## Work order
Below are entries to reproduce exactly, apart from their pictures.
-----
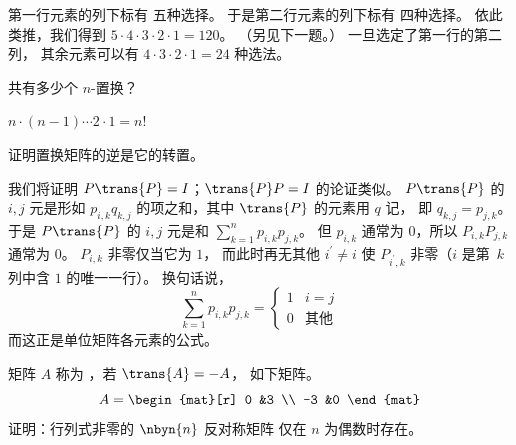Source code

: \begin{exercises}
    \begin{answer}
      \begin{exparts}
        \partsitem 第一行元素的列下标有
          五种选择。
          于是第二行元素的列下标有
          四种选择。
          依此类推，我们得到 $5\cdot 4\cdot 3\cdot 2\cdot 1=120$。
          （另见下一题。）
        \partsitem 一旦选定了第一行的第二列，
          其余元素可以有 \( 4\cdot 3\cdot 2\cdot 1=24 \)
          种选法。
      \end{exparts}
    \end{answer}
  \item
    共有多少个 \( n \)-置换？
    \begin{answer}
       \( n\cdot(n-1)\cdots 2\cdot 1=n! \)
    \end{answer}
  \item 证明置换矩阵的逆是它的转置。
    \begin{answer}
      \cite{SchmidtSO}
      我们将证明 $P\trans{P}=I$；$\trans{P}P=I$ 的论证类似。
      $P\trans{P}$ 的 $i,j$ 元是形如
      $p_{i,k}q_{k,j}$ 的项之和，其中 $\trans{P}$ 的元素用 $q$ 记，
      即 $q_{k,j}=p_{j,k}$。
      于是 $P\trans{P}$ 的 $i,j$ 元是和
      \(
        \sum_{k=1}^n p_{i,k}p_{j,k}
      \)。
      但 $p_{i,k}$ 通常为 $0$，所以 $P_{i,k}P_{j,k}$ 通常为 $0$。
      $P_{i,k}$ 非零仅当它为 $1$，
      而此时再无其他 $i^\prime\neq i$ 使 $P_{i^\prime,k}$
      非零（$i$ 是第~$k$ 列中含 $1$ 的唯一一行）。
      换句话说，
      \begin{equation*}
        \sum_{k=1}^n p_{i,k}p_{j,k}=
        \begin{cases}
          1  &i=j  \\
          0  &\text{其他}
        \end{cases}
      \end{equation*}
      而这正是单位矩阵各元素的公式。
    \end{answer}
  \item
    矩阵 \( A \) 称为
    ，若 \( \trans{A}=-A \)，
    如下矩阵。
    \begin{equation*}
      A=\begin{mat}[r]
          0  &3  \\
         -3  &0
        \end{mat}
    \end{equation*}
    证明：行列式非零的 \( \nbyn{n} \) 反对称矩阵
    仅在 \( n \) 为偶数时存在。
    \begin{answer}

\end{answer}
\end{exercises}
-----
## Completed exercise
Source code

: \begin{exercises}
    \begin{answer}
      \begin{exparts}
        \partsitem 第一行元素的列下标有
          五种选择。
          于是第二行元素的列下标有
          四种选择。
          依此类推，我们得到 $5\cdot 4\cdot 3\cdot 2\cdot 1=120$。
          （另见下一题。）
        \partsitem 一旦选定了第一行的第二列，
          其余元素可以有 \( 4\cdot 3\cdot 2\cdot 1=24 \)
          种选法。
      \end{exparts}
    \end{answer}
  \item
    共有多少个 \( n \)-置换？
    \begin{answer}
       \( n\cdot(n-1)\cdots 2\cdot 1=n! \)
    \end{answer}
  \item 证明置换矩阵的逆是它的转置。
    \begin{answer}
      \cite{SchmidtSO}
      我们将证明 $P\trans{P}=I$；$\trans{P}P=I$ 的论证类似。
      $P\trans{P}$ 的 $i,j$ 元是形如
      $p_{i,k}q_{k,j}$ 的项之和，其中 $\trans{P}$ 的元素用 $q$ 记，
      即 $q_{k,j}=p_{j,k}$。
      于是 $P\trans{P}$ 的 $i,j$ 元是和
      \(
        \sum_{k=1}^n p_{i,k}p_{j,k}
      \)。
      但 $p_{i,k}$ 通常为 $0$，所以 $P_{i,k}P_{j,k}$ 通常为 $0$。
      $P_{i,k}$ 非零仅当它为 $1$，
      而此时再无其他 $i^\prime\neq i$ 使 $P_{i^\prime,k}$
      非零（$i$ 是第~$k$ 列中含 $1$ 的唯一一行）。
      换句话说，
      \begin{equation*}
        \sum_{k=1}^n p_{i,k}p_{j,k}=
        \begin{cases}
          1  &i=j  \\
          0  &\text{其他}
        \end{cases}
      \end{equation*}
      而这正是单位矩阵各元素的公式。
    \end{answer}
  \item
    矩阵 \( A \) 称为
    ，若 \( \trans{A}=-A \)，
    如下矩阵。
    \begin{equation*}
      A=\begin{mat}[r]
          0  &3  \\
         -3  &0
        \end{mat}
    \end{equation*}
    证明：行列式非零的 \( \nbyn{n} \) 反对称矩阵
    仅在 \( n \) 为偶数时存在。
    \begin{answer}

\end{answer}
\end{exercises}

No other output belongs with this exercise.